元知事の「全体主義」というのは言い換えで、多分その「原語」は「ファシズム」だったろう。
元知事が「失脚」したのも、「ファシズム」の操作だったかもしれない。

5 Responses to “原発と麻薬”

  1. 俊六on 30 3月 2011 at 20:44:16

    原発事故の後、妙だなと思うことがあります。
    それは周りの人に原発事故の事を話題にすると、誰もが黙りこくってしまうことです。

    地震当日。冷却装置が停止したと聞いて、「まずいですね」と言ったら、原発が停止して停電することを心配をしているのかと勘違いされた。

    爆発後。チェルノブイリのことをちょっとでも口にすると、皆黙ってしまった。

    静岡県で震度6があった日の翌朝。「原発の安全対策はどうなっとるんだ」と息巻く男性に、「いま浜岡原発を止められないくらいなんだから推して知るべしではないですか」と言うと意味が分からないのかキョトンとしてしまった。

    一方で、ドイツでは原発反対デモが起こっている。
    この違いはなんだろうと思います。
    たぶん私たちは勉強不足だったのだろうと思います。

  2. collegioon 30 3月 2011 at 23:12:50

    このサイトにはめったにいただけないコメントを、ありがとうございました。

    「国」というのは人が飼っている怪物なのですが、飼っている当人たちが恐れているために、主客が転倒しているようなのです。

    魯迅という近代中国の大作家が、「水に落ちた狗は叩け」と書いていたのを思い出します。
    可哀想に思って水から助けてやったら、凶暴な犬は助けた人々に牙をむき、それを喰い殺すと。
    狗とは、「官」(国家公務員)の暗喩だったと思います。

  3. iGaon 31 3月 2011 at 9:55:44

    東京新聞の佐藤栄佐久インタビューの見出しは『全体主義の政策』ですね。

    1990年頃のこと、JIAの新技術セミナーの裏方をしていたとき、この春の庭園開放が中止となった研究所の主任研究員と電力中央研究所の研究員に、セミナー終了後にチェルノブイリについて尋ねたら、マスコミが書いてることは風評だと逆ギレされ、打上もせずに帰られてしまいました。
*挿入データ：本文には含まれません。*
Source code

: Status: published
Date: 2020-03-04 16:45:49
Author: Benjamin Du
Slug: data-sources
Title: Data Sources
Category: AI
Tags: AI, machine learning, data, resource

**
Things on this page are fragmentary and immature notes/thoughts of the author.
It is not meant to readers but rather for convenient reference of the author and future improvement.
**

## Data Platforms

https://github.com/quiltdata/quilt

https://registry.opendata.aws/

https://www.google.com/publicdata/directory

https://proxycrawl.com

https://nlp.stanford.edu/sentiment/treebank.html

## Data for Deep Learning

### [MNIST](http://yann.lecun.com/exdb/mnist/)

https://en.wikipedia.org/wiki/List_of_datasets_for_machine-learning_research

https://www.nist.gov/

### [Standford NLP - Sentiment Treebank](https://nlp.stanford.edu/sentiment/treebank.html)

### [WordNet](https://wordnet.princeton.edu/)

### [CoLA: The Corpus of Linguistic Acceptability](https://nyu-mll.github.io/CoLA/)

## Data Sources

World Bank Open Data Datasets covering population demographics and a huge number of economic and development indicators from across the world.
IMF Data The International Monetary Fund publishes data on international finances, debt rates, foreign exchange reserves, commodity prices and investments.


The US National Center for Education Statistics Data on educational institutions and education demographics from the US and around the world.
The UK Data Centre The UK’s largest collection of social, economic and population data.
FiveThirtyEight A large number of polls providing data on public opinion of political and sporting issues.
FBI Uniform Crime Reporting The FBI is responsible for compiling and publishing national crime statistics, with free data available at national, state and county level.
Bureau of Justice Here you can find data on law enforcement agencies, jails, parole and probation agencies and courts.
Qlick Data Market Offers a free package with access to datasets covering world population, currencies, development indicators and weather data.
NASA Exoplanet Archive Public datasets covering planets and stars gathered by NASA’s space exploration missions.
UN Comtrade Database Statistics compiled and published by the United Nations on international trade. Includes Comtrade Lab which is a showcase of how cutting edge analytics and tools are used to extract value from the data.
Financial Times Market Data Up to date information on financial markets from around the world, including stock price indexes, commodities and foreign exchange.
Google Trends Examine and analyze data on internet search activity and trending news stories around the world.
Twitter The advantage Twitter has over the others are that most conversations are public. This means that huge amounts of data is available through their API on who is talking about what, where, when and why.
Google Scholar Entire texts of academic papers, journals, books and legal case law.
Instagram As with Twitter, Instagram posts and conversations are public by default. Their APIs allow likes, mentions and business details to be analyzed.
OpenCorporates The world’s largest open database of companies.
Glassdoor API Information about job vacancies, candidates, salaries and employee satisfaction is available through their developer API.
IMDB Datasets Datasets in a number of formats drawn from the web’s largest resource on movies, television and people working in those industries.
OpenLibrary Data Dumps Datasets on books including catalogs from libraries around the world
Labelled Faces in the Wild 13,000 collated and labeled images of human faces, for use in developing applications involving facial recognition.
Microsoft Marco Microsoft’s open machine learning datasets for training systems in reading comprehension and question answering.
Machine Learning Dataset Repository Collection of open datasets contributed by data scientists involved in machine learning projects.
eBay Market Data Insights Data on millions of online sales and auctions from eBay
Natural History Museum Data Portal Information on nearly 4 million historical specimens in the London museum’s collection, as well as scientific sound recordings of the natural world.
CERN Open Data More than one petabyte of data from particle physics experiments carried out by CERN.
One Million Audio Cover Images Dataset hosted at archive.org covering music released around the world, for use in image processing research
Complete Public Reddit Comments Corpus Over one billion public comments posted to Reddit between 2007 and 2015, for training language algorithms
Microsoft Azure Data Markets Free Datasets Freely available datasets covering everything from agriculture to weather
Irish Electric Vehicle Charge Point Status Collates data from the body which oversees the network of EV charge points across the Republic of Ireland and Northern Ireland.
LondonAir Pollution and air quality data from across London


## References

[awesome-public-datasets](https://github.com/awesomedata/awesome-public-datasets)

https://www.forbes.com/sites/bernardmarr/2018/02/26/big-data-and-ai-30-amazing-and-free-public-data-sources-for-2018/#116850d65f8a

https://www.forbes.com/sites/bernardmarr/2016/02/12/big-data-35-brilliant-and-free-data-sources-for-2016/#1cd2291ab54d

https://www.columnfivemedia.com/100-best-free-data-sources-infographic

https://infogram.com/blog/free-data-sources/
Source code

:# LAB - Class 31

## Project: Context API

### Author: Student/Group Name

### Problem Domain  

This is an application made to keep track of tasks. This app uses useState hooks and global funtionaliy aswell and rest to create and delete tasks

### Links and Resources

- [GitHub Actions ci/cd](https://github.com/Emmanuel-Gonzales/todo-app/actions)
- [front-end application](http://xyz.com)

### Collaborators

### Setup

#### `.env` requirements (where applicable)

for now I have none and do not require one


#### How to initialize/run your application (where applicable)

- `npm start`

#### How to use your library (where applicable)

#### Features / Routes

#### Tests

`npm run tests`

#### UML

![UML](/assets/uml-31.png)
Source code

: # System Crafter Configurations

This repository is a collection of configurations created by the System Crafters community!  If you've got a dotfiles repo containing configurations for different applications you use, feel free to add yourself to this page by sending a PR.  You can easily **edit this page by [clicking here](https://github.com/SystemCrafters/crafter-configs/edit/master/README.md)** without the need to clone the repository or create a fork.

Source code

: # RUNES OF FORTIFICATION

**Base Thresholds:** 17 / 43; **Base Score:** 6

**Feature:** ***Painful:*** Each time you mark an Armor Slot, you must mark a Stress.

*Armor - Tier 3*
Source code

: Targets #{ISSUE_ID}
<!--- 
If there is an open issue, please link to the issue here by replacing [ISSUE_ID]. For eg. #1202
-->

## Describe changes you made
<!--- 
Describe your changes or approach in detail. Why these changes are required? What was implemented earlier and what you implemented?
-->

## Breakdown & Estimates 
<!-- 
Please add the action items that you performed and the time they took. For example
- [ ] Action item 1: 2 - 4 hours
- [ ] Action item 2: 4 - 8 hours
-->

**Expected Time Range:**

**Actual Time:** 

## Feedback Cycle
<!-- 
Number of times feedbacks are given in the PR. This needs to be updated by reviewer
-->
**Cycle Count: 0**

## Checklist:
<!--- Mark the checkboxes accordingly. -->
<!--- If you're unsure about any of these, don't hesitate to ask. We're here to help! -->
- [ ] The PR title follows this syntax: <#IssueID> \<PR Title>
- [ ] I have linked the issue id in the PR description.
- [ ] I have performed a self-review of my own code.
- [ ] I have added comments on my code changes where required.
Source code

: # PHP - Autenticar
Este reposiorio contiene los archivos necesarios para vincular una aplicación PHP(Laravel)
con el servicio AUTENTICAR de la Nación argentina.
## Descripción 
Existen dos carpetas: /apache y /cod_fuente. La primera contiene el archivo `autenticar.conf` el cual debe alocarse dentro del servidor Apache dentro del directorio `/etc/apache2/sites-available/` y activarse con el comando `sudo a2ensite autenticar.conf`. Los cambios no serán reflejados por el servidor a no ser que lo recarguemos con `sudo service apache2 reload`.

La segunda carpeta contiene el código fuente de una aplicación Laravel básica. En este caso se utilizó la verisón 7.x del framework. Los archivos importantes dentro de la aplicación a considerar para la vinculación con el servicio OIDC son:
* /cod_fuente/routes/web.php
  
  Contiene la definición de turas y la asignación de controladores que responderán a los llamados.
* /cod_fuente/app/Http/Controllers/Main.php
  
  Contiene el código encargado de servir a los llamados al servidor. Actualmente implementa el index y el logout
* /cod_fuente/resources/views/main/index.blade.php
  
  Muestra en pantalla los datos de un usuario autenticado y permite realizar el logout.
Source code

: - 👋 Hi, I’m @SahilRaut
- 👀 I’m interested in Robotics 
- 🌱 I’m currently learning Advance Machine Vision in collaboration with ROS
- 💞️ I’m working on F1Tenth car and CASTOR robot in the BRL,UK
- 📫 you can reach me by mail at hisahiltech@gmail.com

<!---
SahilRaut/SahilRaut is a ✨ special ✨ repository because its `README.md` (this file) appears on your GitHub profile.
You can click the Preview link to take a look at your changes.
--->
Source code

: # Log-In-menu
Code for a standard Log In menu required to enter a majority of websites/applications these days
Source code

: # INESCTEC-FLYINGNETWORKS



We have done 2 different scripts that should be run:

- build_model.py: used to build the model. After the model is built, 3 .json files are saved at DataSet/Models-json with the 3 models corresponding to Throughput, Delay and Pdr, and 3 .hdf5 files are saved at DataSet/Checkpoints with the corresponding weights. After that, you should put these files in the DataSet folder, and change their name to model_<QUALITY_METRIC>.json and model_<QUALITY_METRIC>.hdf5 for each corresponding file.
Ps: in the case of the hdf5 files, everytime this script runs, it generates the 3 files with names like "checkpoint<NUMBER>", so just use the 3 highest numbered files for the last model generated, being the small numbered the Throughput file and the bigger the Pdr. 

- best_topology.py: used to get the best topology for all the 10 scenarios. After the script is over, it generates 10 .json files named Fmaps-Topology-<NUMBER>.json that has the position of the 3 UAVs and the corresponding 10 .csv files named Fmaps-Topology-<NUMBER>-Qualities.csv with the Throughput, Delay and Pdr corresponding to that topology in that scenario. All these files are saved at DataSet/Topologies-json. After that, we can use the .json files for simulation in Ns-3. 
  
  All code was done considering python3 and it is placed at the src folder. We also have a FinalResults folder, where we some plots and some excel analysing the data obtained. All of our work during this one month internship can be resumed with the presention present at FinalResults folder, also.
電力中央研究所の研究員の方はその後、どこかの教授のポストを確保したようでございます。
    1990年と云えばソ連崩壊一年後でメディアも現地取材できず、チェルノブイリで何が起こったか、本当のことを知らされていなかった頃ですね。

  4. collegioon 31 3月 2011 at 13:11:24

    そうでしたか。
    国分寺の日立中央研究所の話ですね。
    そういえば、あそこでも定期的に「防災訓練」をやっていて、職員は軍隊式の行進をさせられるのだ、といった話をきいたことがあります。
    いまでもやっているのでしょうかね。